RECORDS FOR PROCESSING.
____
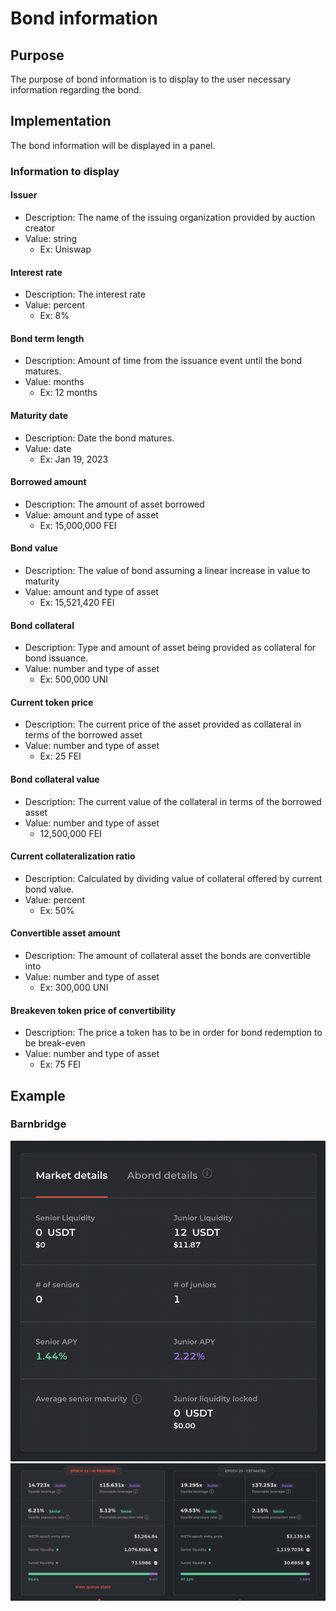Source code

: # Bond information

## Purpose

The purpose of bond information is to display to the user necessary information regarding the bond.

## Implementation

The bond information will be displayed in a panel.

### Information to display

#### Issuer

- Description: The name of the issuing organization provided by auction creator
- Value: string
  - Ex: Uniswap

#### Interest rate

- Description: The interest rate
- Value: percent
  - Ex: 8%

#### Bond term length

- Description: Amount of time from the issuance event until the bond matures.
- Value: months
  - Ex: 12 months

#### Maturity date

- Description: Date the bond matures.
- Value: date
  - Ex: Jan 19, 2023

#### Borrowed amount

- Description: The amount of asset borrowed
- Value: amount and type of asset
  - Ex: 15,000,000 FEI

#### Bond value

- Description: The value of bond assuming a linear increase in value to maturity
- Value: amount and type of asset
  - Ex: 15,521,420 FEI

#### Bond collateral

- Description: Type and amount of asset being provided as collateral for bond issuance.
- Value: number and type of asset
  - Ex: 500,000 UNI

#### Current token price

- Description: The current price of the asset provided as collateral in terms of the borrowed asset
- Value: number and type of asset
  - Ex: 25 FEI

#### Bond collateral value

- Description: The current value of the collateral in terms of the borrowed asset
- Value: number and type of asset
  - 12,500,000 FEI

#### Current collateralization ratio

- Description: Calculated by dividing value of collateral offered by current bond value.
- Value: percent
  - Ex: 50%

#### Convertible asset amount

- Description: The amount of collateral asset the bonds are convertible into
- Value: number and type of asset
  - Ex: 300,000 UNI

#### Breakeven token price of convertibility

- Description: The price a token has to be in order for bond redemption to be break-even
- Value: number and type of asset
  - Ex: 75 FEI

## Example

### Barnbridge

![](../../../assets/barnbridge/bond_information.png)
![](../../../assets/barnbridge/bond_information_large.png)

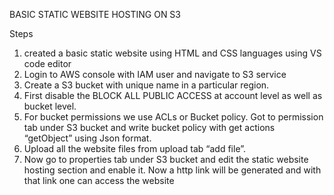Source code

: BASIC STATIC WEBSITE HOSTING ON S3

Steps 
1.	created a basic static website using HTML and CSS languages using VS code editor
2.	Login to AWS console with IAM user and navigate to S3 service
3.	Create a S3 bucket with unique name in a particular region. 
4.	First disable the BLOCK ALL PUBLIC ACCESS at account level as well as bucket level.
5.	For bucket permissions we use ACLs or Bucket policy. Got to permission tab under S3 bucket and write bucket policy with get actions “getObject” using Json format.
6.	Upload all the website files from upload tab “add file”. 
7.	Now go to properties tab under S3 bucket and edit the static website hosting section and enable it.  Now a http link will be generated and with that link one can access the website

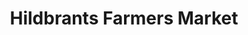 ---
title: "Hildbrants Farmers Market"
url: /west-fargo/hildbrants-farmers-market/
shop: garden centre
---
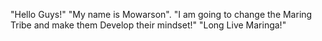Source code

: "Hello Guys!"
"My name is Mowarson".
"I am going to change the Maring Tribe and make them Develop their mindset!"
"Long Live Maringa!"
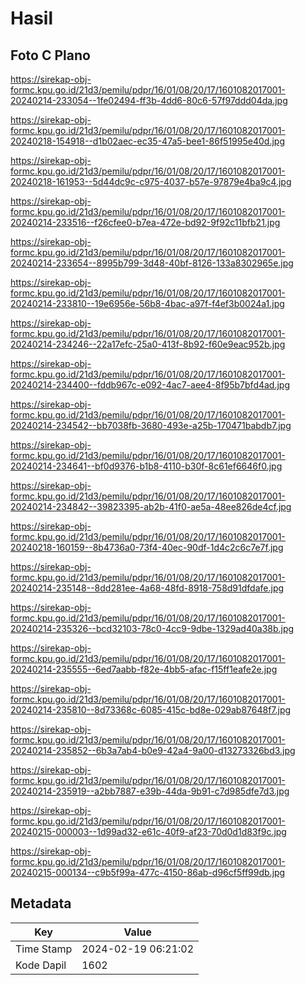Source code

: # Hasil

## Foto C Plano

https://sirekap-obj-formc.kpu.go.id/21d3/pemilu/pdpr/16/01/08/20/17/1601082017001-20240214-233054--1fe02494-ff3b-4dd6-80c6-57f97ddd04da.jpg

https://sirekap-obj-formc.kpu.go.id/21d3/pemilu/pdpr/16/01/08/20/17/1601082017001-20240218-154918--d1b02aec-ec35-47a5-bee1-86f51995e40d.jpg

https://sirekap-obj-formc.kpu.go.id/21d3/pemilu/pdpr/16/01/08/20/17/1601082017001-20240218-161953--5d44dc9c-c975-4037-b57e-97879e4ba9c4.jpg

https://sirekap-obj-formc.kpu.go.id/21d3/pemilu/pdpr/16/01/08/20/17/1601082017001-20240214-233516--f26cfee0-b7ea-472e-bd92-9f92c11bfb21.jpg

https://sirekap-obj-formc.kpu.go.id/21d3/pemilu/pdpr/16/01/08/20/17/1601082017001-20240214-233654--8995b799-3d48-40bf-8126-133a8302965e.jpg

https://sirekap-obj-formc.kpu.go.id/21d3/pemilu/pdpr/16/01/08/20/17/1601082017001-20240214-233810--19e6956e-56b8-4bac-a97f-f4ef3b0024a1.jpg

https://sirekap-obj-formc.kpu.go.id/21d3/pemilu/pdpr/16/01/08/20/17/1601082017001-20240214-234246--22a17efc-25a0-413f-8b92-f60e9eac952b.jpg

https://sirekap-obj-formc.kpu.go.id/21d3/pemilu/pdpr/16/01/08/20/17/1601082017001-20240214-234400--fddb967c-e092-4ac7-aee4-8f95b7bfd4ad.jpg

https://sirekap-obj-formc.kpu.go.id/21d3/pemilu/pdpr/16/01/08/20/17/1601082017001-20240214-234542--bb7038fb-3680-493e-a25b-170471babdb7.jpg

https://sirekap-obj-formc.kpu.go.id/21d3/pemilu/pdpr/16/01/08/20/17/1601082017001-20240214-234641--bf0d9376-b1b8-4110-b30f-8c61ef6646f0.jpg

https://sirekap-obj-formc.kpu.go.id/21d3/pemilu/pdpr/16/01/08/20/17/1601082017001-20240214-234842--39823395-ab2b-41f0-ae5a-48ee826de4cf.jpg

https://sirekap-obj-formc.kpu.go.id/21d3/pemilu/pdpr/16/01/08/20/17/1601082017001-20240218-160159--8b4736a0-73f4-40ec-90df-1d4c2c6c7e7f.jpg

https://sirekap-obj-formc.kpu.go.id/21d3/pemilu/pdpr/16/01/08/20/17/1601082017001-20240214-235148--8dd281ee-4a68-48fd-8918-758d91dfdafe.jpg

https://sirekap-obj-formc.kpu.go.id/21d3/pemilu/pdpr/16/01/08/20/17/1601082017001-20240214-235326--bcd32103-78c0-4cc9-9dbe-1329ad40a38b.jpg

https://sirekap-obj-formc.kpu.go.id/21d3/pemilu/pdpr/16/01/08/20/17/1601082017001-20240214-235555--6ed7aabb-f82e-4bb5-afac-f15ff1eafe2e.jpg

https://sirekap-obj-formc.kpu.go.id/21d3/pemilu/pdpr/16/01/08/20/17/1601082017001-20240214-235810--8d73368c-6085-415c-bd8e-029ab87648f7.jpg

https://sirekap-obj-formc.kpu.go.id/21d3/pemilu/pdpr/16/01/08/20/17/1601082017001-20240214-235852--6b3a7ab4-b0e9-42a4-9a00-d13273326bd3.jpg

https://sirekap-obj-formc.kpu.go.id/21d3/pemilu/pdpr/16/01/08/20/17/1601082017001-20240214-235919--a2bb7887-e39b-44da-9b91-c7d985dfe7d3.jpg

https://sirekap-obj-formc.kpu.go.id/21d3/pemilu/pdpr/16/01/08/20/17/1601082017001-20240215-000003--1d99ad32-e61c-40f9-af23-70d0d1d83f9c.jpg

https://sirekap-obj-formc.kpu.go.id/21d3/pemilu/pdpr/16/01/08/20/17/1601082017001-20240215-000134--c9b5f99a-477c-4150-86ab-d96cf5ff99db.jpg


## Metadata

| Key        | Value               |
| ---------- | ------------------- |
| Time Stamp | 2024-02-19 06:21:02 |
| Kode Dapil | 1602                |




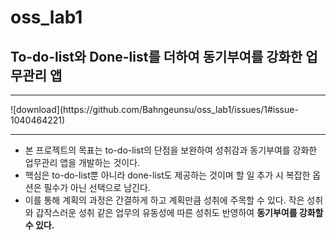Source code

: # oss_lab1
## To-do-list와 Done-list를 더하여 동기부여를 강화한 업무관리 앱

<hr/>
![download](https://github.com/Bahngeunsu/oss_lab1/issues/1#issue-1040464221)
<hr/>

* 본 프로젝트의 목표는 to-do-list의 단점을 보완하여 성취감과 동기부여를 강화한 업무관리 앱을 개발하는 것이다.
* 핵심은 to-do-list뿐 아니라 done-list도 제공하는 것이며 할 일 추가 시 복잡한 옵션은 필수가 아닌 선택으로 남긴다.
* 이를 통해 계획의 과정은 간결하게 하고 계획만큼 성취에 주목할 수 있다. 작은 성취와 갑작스러운 성취 같은 업무의 유동성에 따른 성취도 반영하여 __동기부여를 강화할 수 있다.__ 
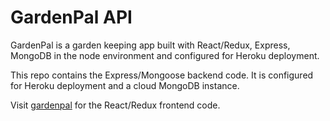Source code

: # GardenPal API

GardenPal is a garden keeping app built with React/Redux, Express, MongoDB in the node environment and configured for Heroku deployment.

This repo contains the Express/Mongoose backend code. It is configured for Heroku deployment and a cloud MongoDB instance.

Visit [gardenpal](https://www.github.com/MichaelMorehouse/gardenpal) for the React/Redux frontend code.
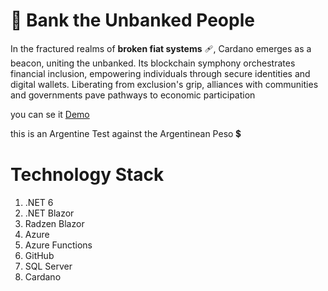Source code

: # :bank: Bank the Unbanked People


In the fractured realms of **broken fiat systems** :adhesive_bandage:, Cardano emerges as a beacon, uniting the unbanked. Its blockchain symphony orchestrates financial inclusion, empowering individuals through secure identities and digital wallets. Liberating from exclusion's grip, alliances with communities and governments pave pathways to economic participation

you can se it [Demo](https://blue-field-0d777b910.4.azurestaticapps.net/home "Demo Url")

this is an Argentine Test against the Argentinean  Peso :heavy_dollar_sign:


# Technology Stack
1. .NET 6
2. .NET Blazor
3. Radzen Blazor
4. Azure
5. Azure Functions
6. GitHub
7. SQL Server
8. Cardano
   
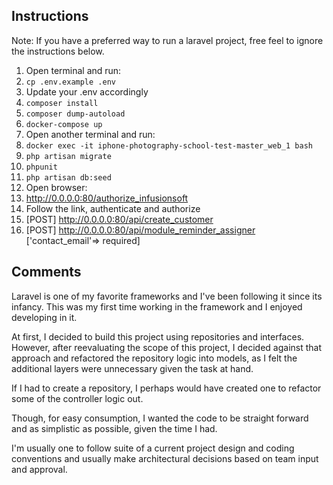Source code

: ## Instructions

Note: If you have a preferred way to run a laravel project, free feel to ignore the instructions below.

1. Open terminal and run:
1. `cp .env.example .env`
1. Update your .env accordingly
1. `composer install`
1. `composer dump-autoload`
1. `docker-compose up`
1. Open another terminal and run:
1. `docker exec -it iphone-photography-school-test-master_web_1 bash`
1. `php artisan migrate`
1. `phpunit`
1. `php artisan db:seed`
1. Open browser:
1. http://0.0.0.0:80/authorize_infusionsoft
1. Follow the link, authenticate and authorize
1. [POST] http://0.0.0.0:80/api/create_customer
1. [POST] http://0.0.0.0:80/api/module_reminder_assigner ['contact_email'=> required]



## Comments

Laravel is one of my favorite frameworks and I've been following it since its infancy. 
This was my first time working in the framework and I enjoyed developing in it.    

At first, I decided to build this project using repositories and interfaces. 
However, after reevaluating the scope of this project, I decided against that approach and refactored 
the repository logic into models, as I felt the additional layers were unnecessary given the task at hand.

If I had to create a repository,  I perhaps would have created one to refactor some of the controller logic out. 

Though, for easy consumption, I wanted the code to be straight forward and as simplistic as possible, given the time I had. 

I'm usually one to follow suite of a current project design and coding conventions and usually make architectural decisions 
based on team input and approval. 







  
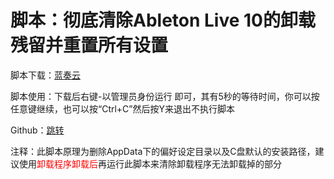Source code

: # 脚本：彻底清除Ableton Live 10的卸载残留并重置所有设置

脚本下载：[蓝奏云](https://raskisenpai.lanzous.com/isEyLlhme2b)

脚本使用：下载后右键-以管理员身份运行 即可，其有5秒的等待时间，你可以按任意键继续，也可以按“Ctrl+C”然后按Y来退出不执行脚本

Github：[跳转](https://github.com/raskisenpai/some-useful-batchfiles/blob/main/Clean%20Ableton%20Live.bat)

注释：此脚本原理为删除AppData下的偏好设定目录以及C盘默认的安装路径，建议使用<font color=red>卸载程序卸载后</font>再运行此脚本来清除卸载程序无法卸载掉的部分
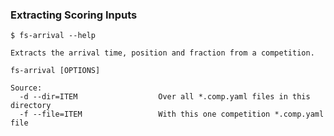 ### Extracting Scoring Inputs

    $ fs-arrival --help

    Extracts the arrival time, position and fraction from a competition.

    fs-arrival [OPTIONS]

    Source:
      -d --dir=ITEM                  Over all *.comp.yaml files in this directory
      -f --file=ITEM                 With this one competition *.comp.yaml file
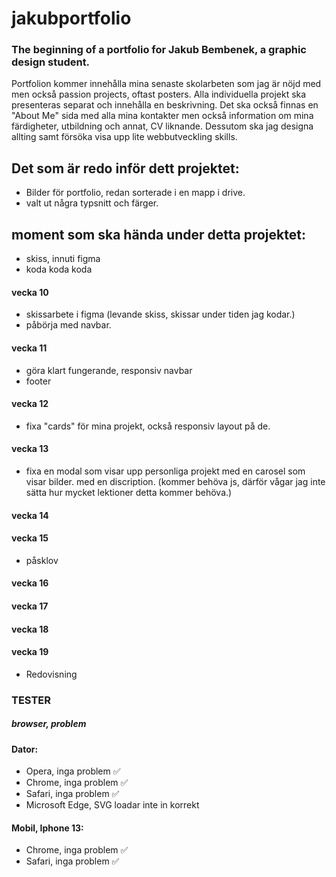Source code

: # jakubportfolio
### The beginning of a portfolio for Jakub Bembenek, a graphic design student.

Portfolion kommer innehålla mina senaste skolarbeten som jag är nöjd med men också passion projects, oftast posters. Alla individuella projekt ska presenteras separat och innehålla en beskrivning. Det ska också finnas en "About Me" sida med alla mina kontakter men också information om mina färdigheter, utbildning och annat, CV liknande. Dessutom ska jag designa allting samt försöka visa upp lite webbutveckling skills.

## Det som är redo inför dett projektet:

- Bilder för portfolio, redan sorterade i en mapp i drive.
- valt ut några typsnitt och färger.

## moment som ska hända under detta projektet:
- skiss, innuti figma
- koda koda koda

#### vecka 10

- skissarbete i figma (levande skiss, skissar under tiden jag kodar.)
- påbörja med navbar.

#### vecka 11

- göra klart fungerande, responsiv navbar
- footer

#### vecka 12

- fixa "cards" för mina projekt, också responsiv layout på de.

#### vecka 13

- fixa en modal som visar upp personliga projekt med en carosel som visar bilder. med en discription. (kommer behöva js, därför vågar jag inte sätta hur mycket lektioner detta kommer behöva.)

#### vecka 14



#### vecka 15

- påsklov

#### vecka 16



#### vecka 17



#### vecka 18



#### vecka 19

- Redovisning

### TESTER
##### browser, problem

#### Dator:
- Opera, inga problem ✅
- Chrome, inga problem ✅
- Safari, inga problem ✅
- Microsoft Edge, SVG loadar inte in korrekt 

#### Mobil, Iphone 13:
- Chrome, inga problem ✅
- Safari, inga problem ✅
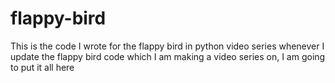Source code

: # flappy-bird
This is the code I wrote for the flappy bird in python video series
whenever I update the flappy bird code which I am making a video series on, I am going to put it all here
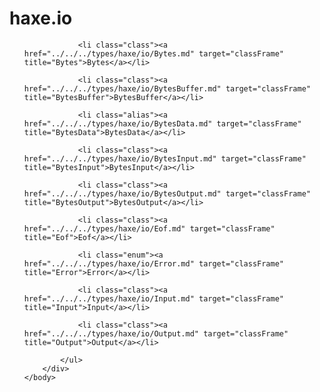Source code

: <!DOCTYPE HTML PUBLIC "-//W3C//DTD HTML 4.01 Transitional//EN" "http://www.w3.org/tr/html4/loose.dtd">
<html>
	<head>
		<title>Package io Type List</title>
	</head>
	<body>
		<div class="onepackage" id="types-frame">
			<h1>haxe.io</h1>
			<ul class="packages">

				<li class="class"><a href="../../../types/haxe/io/Bytes.md" target="classFrame" title="Bytes">Bytes</a></li>

				<li class="class"><a href="../../../types/haxe/io/BytesBuffer.md" target="classFrame" title="BytesBuffer">BytesBuffer</a></li>

				<li class="alias"><a href="../../../types/haxe/io/BytesData.md" target="classFrame" title="BytesData">BytesData</a></li>

				<li class="class"><a href="../../../types/haxe/io/BytesInput.md" target="classFrame" title="BytesInput">BytesInput</a></li>

				<li class="class"><a href="../../../types/haxe/io/BytesOutput.md" target="classFrame" title="BytesOutput">BytesOutput</a></li>

				<li class="class"><a href="../../../types/haxe/io/Eof.md" target="classFrame" title="Eof">Eof</a></li>

				<li class="enum"><a href="../../../types/haxe/io/Error.md" target="classFrame" title="Error">Error</a></li>

				<li class="class"><a href="../../../types/haxe/io/Input.md" target="classFrame" title="Input">Input</a></li>

				<li class="class"><a href="../../../types/haxe/io/Output.md" target="classFrame" title="Output">Output</a></li>

			</ul>
		</div>
	</body>
</html>


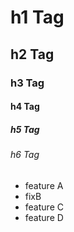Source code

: # h1 Tag
## h2 Tag
### h3 Tag
#### h4 Tag
##### h5 Tag
###### h6 Tag

- feature A
- fixB
- feature C
- feature D
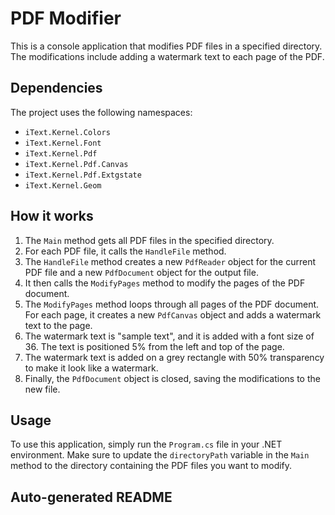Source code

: # PDF Modifier

This is a console application that modifies PDF files in a specified directory. The modifications include adding a watermark text to each page of the PDF.

## Dependencies

The project uses the following namespaces:

- `iText.Kernel.Colors`
- `iText.Kernel.Font`
- `iText.Kernel.Pdf`
- `iText.Kernel.Pdf.Canvas`
- `iText.Kernel.Pdf.Extgstate`
- `iText.Kernel.Geom`

## How it works

1. The `Main` method gets all PDF files in the specified directory.
2. For each PDF file, it calls the `HandleFile` method.
3. The `HandleFile` method creates a new `PdfReader` object for the current PDF file and a new `PdfDocument` object for the output file.
4. It then calls the `ModifyPages` method to modify the pages of the PDF document.
5. The `ModifyPages` method loops through all pages of the PDF document. For each page, it creates a new `PdfCanvas` object and adds a watermark text to the page.
6. The watermark text is "sample text", and it is added with a font size of 36. The text is positioned 5% from the left and top of the page.
7. The watermark text is added on a grey rectangle with 50% transparency to make it look like a watermark.
8. Finally, the `PdfDocument` object is closed, saving the modifications to the new file.

## Usage

To use this application, simply run the `Program.cs` file in your .NET environment. Make sure to update the `directoryPath` variable in the `Main` method to the directory containing the PDF files you want to modify.

## Auto-generated README
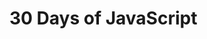 # 30 Days of JavaScript

<img src="https://miro.medium.com/v2/resize:fit:1400/1*kGttkqhpEy_QS1Q5tsD7xw.png" alt="">
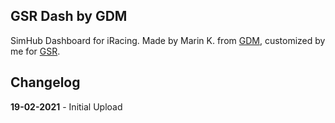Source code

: ## GSR Dash by GDM
SimHub Dashboard for iRacing.
Made by Marin K. from [GDM](http://glowingdiscmotorsport.de/), customized by me for [GSR](https://www.germansimracing.de).



Changelog
------
**19-02-2021** - Initial Upload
____
REQUIREMENT.
Wherever the string "through" turns up in the material, copy the whole line.

SOLUTION FOR THIS EXERCISE.
In the fractured realms of **broken fiat systems** :adhesive_bandage:, Cardano emerges as a beacon, uniting the unbanked. Its blockchain symphony orchestrates financial inclusion, empowering individuals through secure identities and digital wallets. Liberating from exclusion's grip, alliances with communities and governments pave pathways to economic participation
5. The `ModifyPages` method loops through all pages of the PDF document. For each page, it creates a new `PdfCanvas` object and adds a watermark text to the page.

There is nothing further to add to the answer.